Background & Motivation¶
-
Background: Joint audio-video generation is an important direction in generative AI. Commercial systems (Veo3, Sora2, Wan2.5) have demonstrated impressive results, but open-source methods still predominantly rely on decoupled two-stage pipelines—generating silent video first and then dubbing, or generating audio first and then driving video synthesis.
-
Limitations of Prior Work: The fundamental problem with two-stage methods lies in modal decoupling—audio and video cannot interact during generation, resulting in poor semantic consistency, weak emotional alignment, and imprecise lip-audio synchronization. Existing end-to-end joint generation methods (JavisDiT, UniVerse-1, Ovi) attempt to address this issue but either support only ambient sound without human speech, or achieve limited cross-modal alignment.
-
Key Challenge: Audio and video exhibit a natural asymmetry in temporal granularity and semantic space—each video latent frame corresponds to multiple audio tokens, and vice versa. Existing methods ignore this asymmetry, resorting either to global interaction (slow convergence) or symmetric temporal alignment interaction (insufficient context utilization).
-
Goal: (a) How to design cross-modal interactions that converge quickly while maintaining strong performance; (b) how to focus interactions on key regions such as the face; (c) how to enhance cross-modal correlation signals at inference time.
-
Key Insight: Lip movements in video are influenced by surrounding phonemes, while audio needs to perceive more precise temporal position information from video—the requirements in each direction differ fundamentally, motivating an asymmetric design.
-
Core Idea: Employ modality-aware asymmetric cross-modal attention, face-aware soft masking, and modality-aware CFG to achieve state-of-the-art audio-video synchronized generation with far less training data than competing methods.
Method¶
Overall Architecture¶
UniAVGen adopts a symmetric dual-branch joint synthesis architecture: the video branch uses the Wan 2.2-5B DiT backbone, and the audio branch uses the architectural template of Wan 2.1-1.3B (same structure, differing only in channel dimensions). Inputs include a reference speaker image, a video description text, and speech text content, with optional reference audio and conditional audio-video. Both branches are trained under the Flow Matching paradigm, each predicting its own velocity field.

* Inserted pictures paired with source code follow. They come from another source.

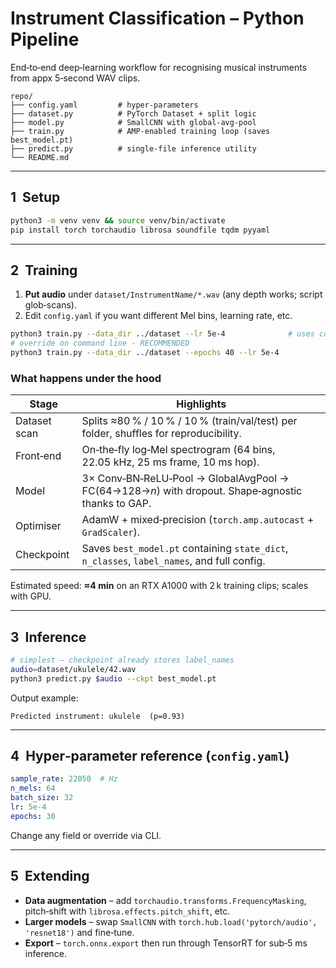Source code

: # Instrument Classification – Python Pipeline

End‑to‑end deep‑learning workflow for recognising musical instruments from appx 5‑second WAV clips.

```
repo/
├── config.yaml         # hyper‑parameters
├── dataset.py          # PyTorch Dataset + split logic
├── model.py            # SmallCNN with global‑avg‑pool
├── train.py            # AMP‑enabled training loop (saves best_model.pt)
├── predict.py          # single‑file inference utility
└── README.md    
```

---

## 1  Setup

```bash
python3 -m venv venv && source venv/bin/activate
pip install torch torchaudio librosa soundfile tqdm pyyaml
```

---

## 2  Training

1. **Put audio** under `dataset/InstrumentName/*.wav` (any depth works; script glob‑scans).
2. Edit `config.yaml` if you want different Mel bins, learning rate, etc.

```bash
python3 train.py --data_dir ../dataset --lr 5e-4              # uses config.yaml
# override on command line - RECOMMENDED
python3 train.py --data_dir ../dataset --epochs 40 --lr 5e-4
```

### What happens under the hood

| Stage        | Highlights                                                                                        |
| ------------ | ------------------------------------------------------------------------------------------------- |
| Dataset scan | Splits ≈80 % / 10 % / 10 % (train/val/test) per folder, shuffles for reproducibility.             |
| Front‑end    | On‑the‑fly log‑Mel spectrogram (64 bins, 22.05 kHz, 25 ms frame, 10 ms hop).                      |
| Model        | 3× Conv‑BN‑ReLU‑Pool → GlobalAvgPool → FC(64→128→*n*) with dropout. Shape‑agnostic thanks to GAP. |
| Optimiser    | AdamW + mixed‑precision (`torch.amp.autocast` + `GradScaler`).                                    |
| Checkpoint   | Saves `best_model.pt` containing `state_dict`, `n_classes`, `label_names`, and full config.       |

Estimated speed: **≈4 min** on an RTX A1000 with 2 k training clips; scales with GPU.

---

## 3  Inference

```bash
# simplest – checkpoint already stores label_names
audio=dataset/ukulele/42.wav
python3 predict.py $audio --ckpt best_model.pt
```

Output example:

```
Predicted instrument: ukulele  (p=0.93)
```

---

## 4  Hyper‑parameter reference (`config.yaml`)

```yaml
sample_rate: 22050  # Hz
n_mels: 64
batch_size: 32
lr: 5e-4
epochs: 30
```

Change any field or override via CLI.

---

## 5  Extending

* **Data augmentation** – add `torchaudio.transforms.FrequencyMasking`, pitch‑shift with `librosa.effects.pitch_shift`, etc.
* **Larger models** – swap `SmallCNN` with `torch.hub.load('pytorch/audio', 'resnet18')` and fine‑tune.
* **Export** – `torch.onnx.export` then run through TensorRT for sub‑5 ms inference.

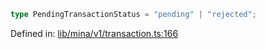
 ```ts
type PendingTransactionStatus = "pending" | "rejected";
```

Defined in: [lib/mina/v1/transaction.ts:166](https://github.com/o1-labs/o1js/blob/89b7d1522af805d6d4c45a96d7a9cbc29a457aec/src/lib/mina/v1/transaction.ts#L166)
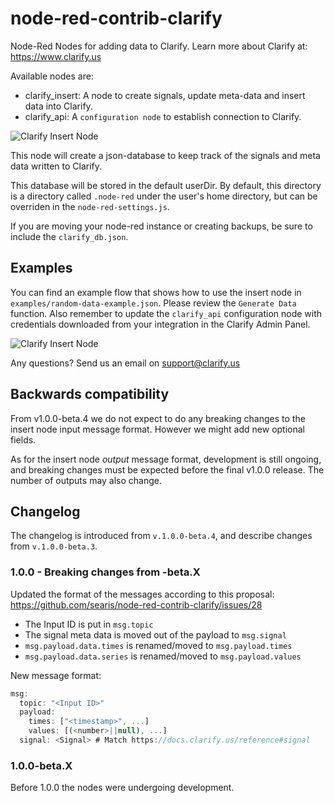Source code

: # node-red-contrib-clarify

Node-Red Nodes for adding data to Clarify.
Learn more about Clarify at: https://www.clarify.us

Available nodes are:

- clarify_insert: A node to create signals, update meta-data and insert data into Clarify.
- clarify_api: A `configuration node` to establish connection to Clarify.

![Clarify Insert Node](https://github.com/searis/node-red-contrib-clarify/blob/master/examples/clarify-insert-node.png?raw=true)

This node will create a json-database to keep track of the signals and meta data written to Clarify.

This database will be stored in the default userDir. By default, this directory is a directory called `.node-red` under
the user's home directory, but can be overriden in the `node-red-settings.js`.

If you are moving your node-red instance or creating backups, be sure to include the `clarify_db.json`.

## Examples

You can find an example flow that shows how to use the insert node in `examples/random-data-example.json`. Please review the `Generate Data` function. Also remember to update the `clarify_api` configuration node with credentials downloaded from your integration in the Clarify Admin Panel.

![Clarify Insert Node](https://github.com/searis/node-red-contrib-clarify/blob/master/examples/random-data-example.png?raw=true)

Any questions? Send us an email on support@clarify.us

## Backwards compatibility

From v1.0.0-beta.4 we do not expect to do any breaking changes to the insert node input message format. However we might add new optional fields.

As for the insert node _output_ message format, development is still ongoing, and breaking changes must be expected before the final v1.0.0 release. The number of outputs may also change.

## Changelog

The changelog is introduced from `v.1.0.0-beta.4`, and describe changes from  `v.1.0.0-beta.3`.

### 1.0.0 - Breaking changes from -beta.X

Updated the format of the messages according to this proposal: https://github.com/searis/node-red-contrib-clarify/issues/28

- The Input ID is put in `msg.topic`
- The signal meta data is moved out of the payload to `msg.signal`
- `msg.payload.data.times` is renamed/moved to `msg.payload.times`
- `msg.payload.data.series` is renamed/moved to `msg.payload.values`

New message format:
```js
msg:
  topic: "<Input ID>"
  payload:
    times: ["<timestamp>", ...]
    values: [(<number>||null), ...]
  signal: <Signal> # Match https://docs.clarify.us/reference#signal
  ```

### 1.0.0-beta.X
Before 1.0.0 the nodes were undergoing development.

Video branch: Video is processed at 16 fps and encoded by a VAE into latent \(z^v\); latents of the reference image and conditional video are concatenated as input; text is encoded by umT5 and injected via cross-attention.
Audio branch: Audio sampled at 24 kHz is converted to a Mel spectrogram as latent \(z^a\); reference and conditional audio are similarly concatenated as input; speech text features are extracted by ConvNeXt blocks and injected accordingly.
Key Designs¶
-
Asymmetric Cross-Modal Interaction:
- Function: Enables bidirectional, temporally aligned cross-modal attention, balancing convergence speed and performance.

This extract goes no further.